Am I a bad programmer?
Posted by Jason Baker on February 27, 2009
Ever wonder why it is that poor programmers always seem to be the ones that are the most confident in their abilities? I’ve always held the opinion that part of what makes programmers good is to sit down and ask themselves “Am I a good programmer?”
According to David Dunning and Justin Kruger, I may be on to something:
People who do things badly, Dr. Dunning has found in studies conducted with a graduate student, Justin Kruger, are usually supremely confident of their abilities — more confident, in fact, than people who do things well.
Unlike their unskilled counterparts, the most able subjects in the study, Dr. Kruger and Dr. Dunning found, were likely tounderestimate their own competence.
In other words, the incompetent don’t realize how incompetent they are. And possibly even more importantly, they don’t realize how competent everyone else is.
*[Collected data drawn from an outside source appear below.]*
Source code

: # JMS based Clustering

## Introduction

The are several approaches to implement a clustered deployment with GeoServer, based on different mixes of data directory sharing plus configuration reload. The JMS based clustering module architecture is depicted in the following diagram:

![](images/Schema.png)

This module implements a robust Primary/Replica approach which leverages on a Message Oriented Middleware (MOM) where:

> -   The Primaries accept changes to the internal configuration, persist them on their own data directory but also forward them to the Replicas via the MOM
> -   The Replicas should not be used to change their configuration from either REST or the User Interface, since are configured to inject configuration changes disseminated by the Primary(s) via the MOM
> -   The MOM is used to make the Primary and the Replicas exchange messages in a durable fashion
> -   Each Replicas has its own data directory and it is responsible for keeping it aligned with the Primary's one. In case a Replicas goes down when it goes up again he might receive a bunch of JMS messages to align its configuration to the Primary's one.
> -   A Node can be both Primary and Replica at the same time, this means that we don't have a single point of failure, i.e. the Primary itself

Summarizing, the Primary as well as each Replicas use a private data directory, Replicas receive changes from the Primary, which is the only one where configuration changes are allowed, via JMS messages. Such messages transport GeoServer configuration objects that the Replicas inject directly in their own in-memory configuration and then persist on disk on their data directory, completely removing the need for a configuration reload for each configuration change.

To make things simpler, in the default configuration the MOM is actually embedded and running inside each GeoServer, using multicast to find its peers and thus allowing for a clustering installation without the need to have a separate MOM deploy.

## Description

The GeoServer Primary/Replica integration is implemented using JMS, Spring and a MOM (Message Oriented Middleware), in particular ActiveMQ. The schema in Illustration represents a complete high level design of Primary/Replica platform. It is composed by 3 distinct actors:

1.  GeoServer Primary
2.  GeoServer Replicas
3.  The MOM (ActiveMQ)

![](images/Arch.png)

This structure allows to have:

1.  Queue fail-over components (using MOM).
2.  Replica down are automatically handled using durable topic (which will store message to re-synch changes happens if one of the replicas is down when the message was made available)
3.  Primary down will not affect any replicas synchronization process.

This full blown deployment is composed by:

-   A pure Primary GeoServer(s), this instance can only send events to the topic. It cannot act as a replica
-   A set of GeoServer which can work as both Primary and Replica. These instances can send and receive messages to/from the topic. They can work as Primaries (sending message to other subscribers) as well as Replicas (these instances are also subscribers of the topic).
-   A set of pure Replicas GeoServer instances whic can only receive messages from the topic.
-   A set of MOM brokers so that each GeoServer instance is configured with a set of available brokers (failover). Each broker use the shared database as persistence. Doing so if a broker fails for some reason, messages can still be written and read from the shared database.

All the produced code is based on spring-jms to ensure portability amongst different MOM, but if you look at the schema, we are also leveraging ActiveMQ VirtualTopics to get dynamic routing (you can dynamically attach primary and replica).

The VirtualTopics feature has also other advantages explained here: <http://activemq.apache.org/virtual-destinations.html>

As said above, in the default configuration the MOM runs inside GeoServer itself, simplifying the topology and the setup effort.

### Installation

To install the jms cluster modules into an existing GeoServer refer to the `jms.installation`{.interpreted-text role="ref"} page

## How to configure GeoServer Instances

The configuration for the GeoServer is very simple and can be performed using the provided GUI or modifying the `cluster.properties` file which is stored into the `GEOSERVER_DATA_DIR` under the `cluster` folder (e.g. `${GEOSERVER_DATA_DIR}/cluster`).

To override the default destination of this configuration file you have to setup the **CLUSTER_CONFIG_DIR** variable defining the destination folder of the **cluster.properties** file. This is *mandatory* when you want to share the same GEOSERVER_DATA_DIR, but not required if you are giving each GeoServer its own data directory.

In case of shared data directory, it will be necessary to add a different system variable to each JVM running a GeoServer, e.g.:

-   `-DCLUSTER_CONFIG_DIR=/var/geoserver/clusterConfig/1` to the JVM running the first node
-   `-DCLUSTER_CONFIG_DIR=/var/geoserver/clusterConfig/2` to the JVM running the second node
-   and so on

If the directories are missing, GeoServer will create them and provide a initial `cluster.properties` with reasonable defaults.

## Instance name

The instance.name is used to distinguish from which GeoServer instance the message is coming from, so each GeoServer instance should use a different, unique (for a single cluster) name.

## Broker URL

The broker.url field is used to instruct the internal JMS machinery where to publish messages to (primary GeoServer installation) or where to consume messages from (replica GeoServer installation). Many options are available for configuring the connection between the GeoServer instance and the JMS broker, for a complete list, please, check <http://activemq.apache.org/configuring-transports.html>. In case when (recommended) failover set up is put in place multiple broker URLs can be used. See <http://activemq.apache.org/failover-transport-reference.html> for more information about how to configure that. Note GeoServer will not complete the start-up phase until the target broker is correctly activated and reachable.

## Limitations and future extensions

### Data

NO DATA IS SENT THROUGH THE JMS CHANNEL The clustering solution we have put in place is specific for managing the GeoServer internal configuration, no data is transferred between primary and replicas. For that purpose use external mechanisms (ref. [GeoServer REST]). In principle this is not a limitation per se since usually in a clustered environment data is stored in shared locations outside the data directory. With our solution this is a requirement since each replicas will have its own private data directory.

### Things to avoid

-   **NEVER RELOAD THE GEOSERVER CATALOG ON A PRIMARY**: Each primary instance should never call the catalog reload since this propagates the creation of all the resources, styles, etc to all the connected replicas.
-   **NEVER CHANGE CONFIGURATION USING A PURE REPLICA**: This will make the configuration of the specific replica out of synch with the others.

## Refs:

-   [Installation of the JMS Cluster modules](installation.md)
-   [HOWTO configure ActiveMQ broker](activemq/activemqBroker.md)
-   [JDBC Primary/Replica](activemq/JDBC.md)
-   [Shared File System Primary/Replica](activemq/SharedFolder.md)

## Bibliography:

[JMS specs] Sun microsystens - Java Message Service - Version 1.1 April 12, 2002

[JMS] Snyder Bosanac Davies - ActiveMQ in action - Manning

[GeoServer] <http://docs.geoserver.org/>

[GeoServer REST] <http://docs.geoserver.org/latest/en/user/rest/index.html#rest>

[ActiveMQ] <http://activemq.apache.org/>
This seems to explain why they seem to be so unwilling to listen to others’ ideas.
This serves as a reminder of two things:
- When you disagree with someone, make sure to spend a bit of time thinking about their point of view. This is common sense, but we all need to be reminded of this sometime.
- Next time you find yourself worrying about how poor a job you did on that one class/method/module/entire program, remember to tell yourself that the simple fact that you’re feeling this way is a good sign.
As it turns out, there is a solution for the overconfident but poor programmer. Unfortunately, it’s not an easy one: you have to make them into non-poor programmers. After all, if they can’t become better programmers, why do you employ them in the first place?